[Data records]

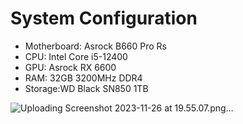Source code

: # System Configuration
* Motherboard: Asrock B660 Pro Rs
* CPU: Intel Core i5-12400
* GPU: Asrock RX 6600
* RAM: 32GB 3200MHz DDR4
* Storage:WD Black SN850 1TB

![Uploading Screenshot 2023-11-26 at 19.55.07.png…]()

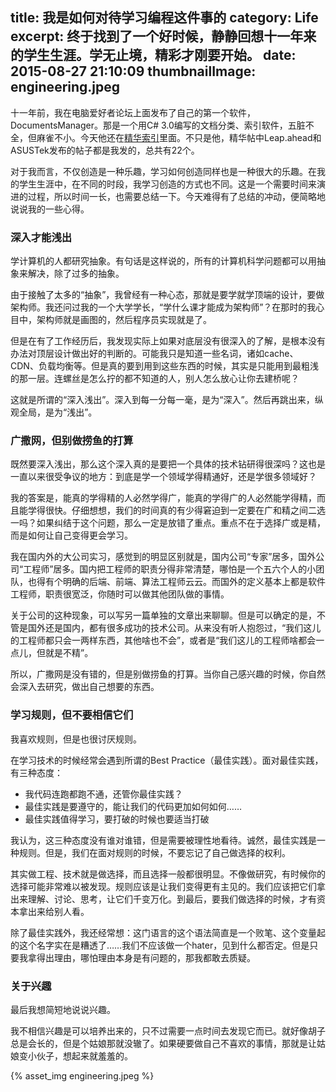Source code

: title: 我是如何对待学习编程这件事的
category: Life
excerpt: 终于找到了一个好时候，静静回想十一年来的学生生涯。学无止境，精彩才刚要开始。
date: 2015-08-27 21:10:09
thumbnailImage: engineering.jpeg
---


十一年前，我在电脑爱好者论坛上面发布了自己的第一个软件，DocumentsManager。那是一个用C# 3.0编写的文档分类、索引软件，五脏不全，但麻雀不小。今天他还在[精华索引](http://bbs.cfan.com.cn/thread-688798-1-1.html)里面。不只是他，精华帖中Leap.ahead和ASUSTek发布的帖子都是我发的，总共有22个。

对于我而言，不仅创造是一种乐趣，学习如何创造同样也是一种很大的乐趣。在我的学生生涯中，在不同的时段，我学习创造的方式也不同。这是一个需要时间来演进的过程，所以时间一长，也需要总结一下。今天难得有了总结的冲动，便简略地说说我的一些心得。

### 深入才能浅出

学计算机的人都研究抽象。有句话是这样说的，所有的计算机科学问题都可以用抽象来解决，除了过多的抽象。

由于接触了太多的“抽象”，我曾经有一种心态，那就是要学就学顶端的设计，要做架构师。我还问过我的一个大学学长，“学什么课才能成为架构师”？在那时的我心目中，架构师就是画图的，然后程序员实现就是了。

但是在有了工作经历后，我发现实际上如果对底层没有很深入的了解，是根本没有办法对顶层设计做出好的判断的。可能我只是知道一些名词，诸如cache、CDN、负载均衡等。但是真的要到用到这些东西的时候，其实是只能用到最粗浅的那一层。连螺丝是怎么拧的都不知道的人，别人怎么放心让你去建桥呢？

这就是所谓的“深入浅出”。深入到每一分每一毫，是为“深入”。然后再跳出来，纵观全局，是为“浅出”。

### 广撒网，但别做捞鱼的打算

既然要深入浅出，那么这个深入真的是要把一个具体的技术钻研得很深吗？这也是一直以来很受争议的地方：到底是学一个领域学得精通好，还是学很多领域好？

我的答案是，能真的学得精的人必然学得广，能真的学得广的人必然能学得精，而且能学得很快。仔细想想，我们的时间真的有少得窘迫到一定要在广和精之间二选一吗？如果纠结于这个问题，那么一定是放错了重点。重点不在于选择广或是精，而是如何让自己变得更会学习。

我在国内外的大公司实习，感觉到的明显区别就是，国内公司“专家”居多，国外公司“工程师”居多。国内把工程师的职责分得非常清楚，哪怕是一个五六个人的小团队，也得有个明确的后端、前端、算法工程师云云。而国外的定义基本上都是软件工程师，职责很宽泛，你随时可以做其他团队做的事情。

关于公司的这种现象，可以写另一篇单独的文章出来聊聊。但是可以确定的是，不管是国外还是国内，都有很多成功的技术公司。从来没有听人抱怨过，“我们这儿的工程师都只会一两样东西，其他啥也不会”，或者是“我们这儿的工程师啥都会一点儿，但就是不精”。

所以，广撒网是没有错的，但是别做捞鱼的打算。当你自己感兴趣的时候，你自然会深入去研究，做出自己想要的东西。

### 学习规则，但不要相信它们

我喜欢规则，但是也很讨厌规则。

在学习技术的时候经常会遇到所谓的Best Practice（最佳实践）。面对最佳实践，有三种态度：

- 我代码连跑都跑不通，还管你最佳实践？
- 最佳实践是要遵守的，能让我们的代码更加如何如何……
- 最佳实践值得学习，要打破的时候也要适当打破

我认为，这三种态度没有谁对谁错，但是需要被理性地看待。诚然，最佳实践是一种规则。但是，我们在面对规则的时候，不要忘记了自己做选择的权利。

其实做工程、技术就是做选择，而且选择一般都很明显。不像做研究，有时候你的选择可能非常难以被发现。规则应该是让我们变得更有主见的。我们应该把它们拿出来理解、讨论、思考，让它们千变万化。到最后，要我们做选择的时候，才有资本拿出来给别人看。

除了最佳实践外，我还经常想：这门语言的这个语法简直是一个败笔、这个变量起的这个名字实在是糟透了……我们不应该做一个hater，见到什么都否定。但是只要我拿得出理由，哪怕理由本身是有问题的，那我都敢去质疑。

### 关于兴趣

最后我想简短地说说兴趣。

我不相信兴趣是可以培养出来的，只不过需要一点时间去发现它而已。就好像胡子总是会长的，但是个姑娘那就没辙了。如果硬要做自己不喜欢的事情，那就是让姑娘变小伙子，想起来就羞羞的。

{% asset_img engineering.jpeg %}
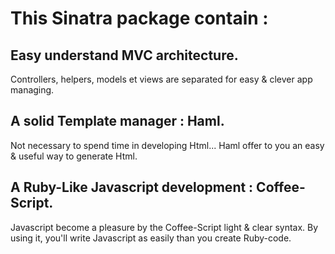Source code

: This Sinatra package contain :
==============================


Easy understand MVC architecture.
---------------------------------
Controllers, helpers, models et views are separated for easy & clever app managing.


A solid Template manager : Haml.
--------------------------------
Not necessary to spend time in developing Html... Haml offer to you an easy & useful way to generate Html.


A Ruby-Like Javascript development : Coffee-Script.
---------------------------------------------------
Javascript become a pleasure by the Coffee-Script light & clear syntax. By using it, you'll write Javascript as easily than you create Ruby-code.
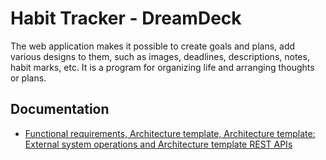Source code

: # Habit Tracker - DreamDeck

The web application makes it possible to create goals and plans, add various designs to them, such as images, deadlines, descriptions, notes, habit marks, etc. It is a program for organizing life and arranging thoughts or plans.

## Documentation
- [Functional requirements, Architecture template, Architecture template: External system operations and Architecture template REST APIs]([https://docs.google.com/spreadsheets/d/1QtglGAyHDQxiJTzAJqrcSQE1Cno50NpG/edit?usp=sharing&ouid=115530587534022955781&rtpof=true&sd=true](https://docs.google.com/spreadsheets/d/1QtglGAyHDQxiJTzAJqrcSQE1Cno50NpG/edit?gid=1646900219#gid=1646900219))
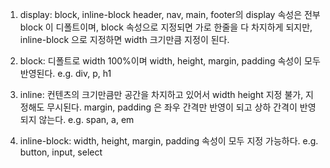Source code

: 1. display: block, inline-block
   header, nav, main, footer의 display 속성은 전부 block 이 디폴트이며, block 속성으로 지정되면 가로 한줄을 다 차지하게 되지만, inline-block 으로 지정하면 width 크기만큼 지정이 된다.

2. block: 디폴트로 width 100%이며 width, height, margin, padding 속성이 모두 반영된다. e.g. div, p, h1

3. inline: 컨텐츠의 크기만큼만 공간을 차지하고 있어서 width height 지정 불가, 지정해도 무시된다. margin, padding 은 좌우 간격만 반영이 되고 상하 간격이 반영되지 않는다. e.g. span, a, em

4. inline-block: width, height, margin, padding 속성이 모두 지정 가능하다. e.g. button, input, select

• [INSTRUCTIONS TO FOLLOW]:
The answer must be the part of the records that opens with the line containing "我的答案是，能真的学得精的人" and closes with the line containing "## Documentation", reproduced exactly, with no pictures.

• [SOLVED PROBLEM]:
我的答案是，能真的学得精的人必然学得广，能真的学得广的人必然能学得精，而且能学得很快。仔细想想，我们的时间真的有少得窘迫到一定要在广和精之间二选一吗？如果纠结于这个问题，那么一定是放错了重点。重点不在于选择广或是精，而是如何让自己变得更会学习。

我在国内外的大公司实习，感觉到的明显区别就是，国内公司“专家”居多，国外公司“工程师”居多。国内把工程师的职责分得非常清楚，哪怕是一个五六个人的小团队，也得有个明确的后端、前端、算法工程师云云。而国外的定义基本上都是软件工程师，职责很宽泛，你随时可以做其他团队做的事情。

关于公司的这种现象，可以写另一篇单独的文章出来聊聊。但是可以确定的是，不管是国外还是国内，都有很多成功的技术公司。从来没有听人抱怨过，“我们这儿的工程师都只会一两样东西，其他啥也不会”，或者是“我们这儿的工程师啥都会一点儿，但就是不精”。

所以，广撒网是没有错的，但是别做捞鱼的打算。当你自己感兴趣的时候，你自然会深入去研究，做出自己想要的东西。

### 学习规则，但不要相信它们

我喜欢规则，但是也很讨厌规则。

在学习技术的时候经常会遇到所谓的Best Practice（最佳实践）。面对最佳实践，有三种态度：

- 我代码连跑都跑不通，还管你最佳实践？
- 最佳实践是要遵守的，能让我们的代码更加如何如何……
- 最佳实践值得学习，要打破的时候也要适当打破

我认为，这三种态度没有谁对谁错，但是需要被理性地看待。诚然，最佳实践是一种规则。但是，我们在面对规则的时候，不要忘记了自己做选择的权利。

其实做工程、技术就是做选择，而且选择一般都很明显。不像做研究，有时候你的选择可能非常难以被发现。规则应该是让我们变得更有主见的。我们应该把它们拿出来理解、讨论、思考，让它们千变万化。到最后，要我们做选择的时候，才有资本拿出来给别人看。

除了最佳实践外，我还经常想：这门语言的这个语法简直是一个败笔、这个变量起的这个名字实在是糟透了……我们不应该做一个hater，见到什么都否定。但是只要我拿得出理由，哪怕理由本身是有问题的，那我都敢去质疑。

### 关于兴趣

最后我想简短地说说兴趣。

我不相信兴趣是可以培养出来的，只不过需要一点时间去发现它而已。就好像胡子总是会长的，但是个姑娘那就没辙了。如果硬要做自己不喜欢的事情，那就是让姑娘变小伙子，想起来就羞羞的。

{% asset_img engineering.jpeg %}
Source code

: This Sinatra package contain :
==============================


Easy understand MVC architecture.
---------------------------------
Controllers, helpers, models et views are separated for easy & clever app managing.


A solid Template manager : Haml.
--------------------------------
Not necessary to spend time in developing Html... Haml offer to you an easy & useful way to generate Html.


A Ruby-Like Javascript development : Coffee-Script.
---------------------------------------------------
Javascript become a pleasure by the Coffee-Script light & clear syntax. By using it, you'll write Javascript as easily than you create Ruby-code.
Source code

: # Habit Tracker - DreamDeck

The web application makes it possible to create goals and plans, add various designs to them, such as images, deadlines, descriptions, notes, habit marks, etc. It is a program for organizing life and arranging thoughts or plans.

## Documentation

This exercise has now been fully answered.